++++ RECORDS PROVIDED
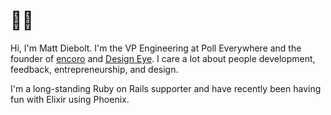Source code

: # 👋🏼

Hi, I'm Matt Diebolt. I'm the VP Engineering at Poll Everywhere and the founder of [encoro](https://encoro.org) and [Design Eye](https://designeye.app). I care a lot about people development, feedback, entrepreneurship, and design.

I'm a long-standing Ruby on Rails supporter and have recently been having fun with Elixir using Phoenix. 
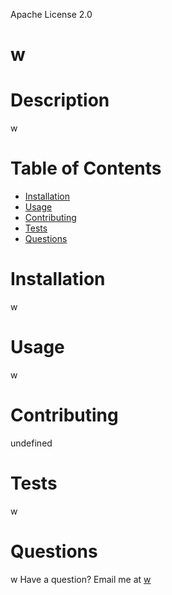 
  Apache License 2.0
  # w
  # Description
  w
  # Table of Contents 
  * [Installation](#Installation)
  * [Usage](#Usage)
  * [Contributing](#Contributing)
  * [Tests](#Tests)
  * [Questions](#Questions)
  # Installation
  w
  # Usage
  w
  # Contributing
  undefined
  # Tests
  w
  # Questions
  w
  Have a question? Email me at [w](mailto:w)
  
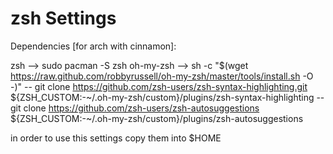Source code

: # zsh Settings

Dependencies [for arch with cinnamon]:

zsh --> sudo pacman -S zsh
oh-my-zsh --> sh -c "$(wget https://raw.github.com/robbyrussell/oh-my-zsh/master/tools/install.sh -O -)"
    -- git clone https://github.com/zsh-users/zsh-syntax-highlighting.git ${ZSH_CUSTOM:-~/.oh-my-zsh/custom}/plugins/zsh-syntax-highlighting
    -- git clone https://github.com/zsh-users/zsh-autosuggestions \${ZSH_CUSTOM:-~/.oh-my-zsh/custom}/plugins/zsh-autosuggestions

in order to use this settings copy them into
\$HOME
++++++++
# TASK INSTRUCTIONS:
Could you print the data exactly as it appears and keep the pictures out?

# THE ANSWER:
Source code

: # 👋🏼

Hi, I'm Matt Diebolt. I'm the VP Engineering at Poll Everywhere and the founder of [encoro](https://encoro.org) and [Design Eye](https://designeye.app). I care a lot about people development, feedback, entrepreneurship, and design.

I'm a long-standing Ruby on Rails supporter and have recently been having fun with Elixir using Phoenix. 
  Apache License 2.0
  # w
  # Description
  w
  # Table of Contents 
  * [Installation](#Installation)
  * [Usage](#Usage)
  * [Contributing](#Contributing)
  * [Tests](#Tests)
  * [Questions](#Questions)
  # Installation
  w
  # Usage
  w
  # Contributing
  undefined
  # Tests
  w
  # Questions
  w
  Have a question? Email me at [w](mailto:w)
  
Source code

: # zsh Settings

Dependencies [for arch with cinnamon]:

zsh --> sudo pacman -S zsh
oh-my-zsh --> sh -c "$(wget https://raw.github.com/robbyrussell/oh-my-zsh/master/tools/install.sh -O -)"
    -- git clone https://github.com/zsh-users/zsh-syntax-highlighting.git ${ZSH_CUSTOM:-~/.oh-my-zsh/custom}/plugins/zsh-syntax-highlighting
    -- git clone https://github.com/zsh-users/zsh-autosuggestions \${ZSH_CUSTOM:-~/.oh-my-zsh/custom}/plugins/zsh-autosuggestions

in order to use this settings copy them into
\$HOME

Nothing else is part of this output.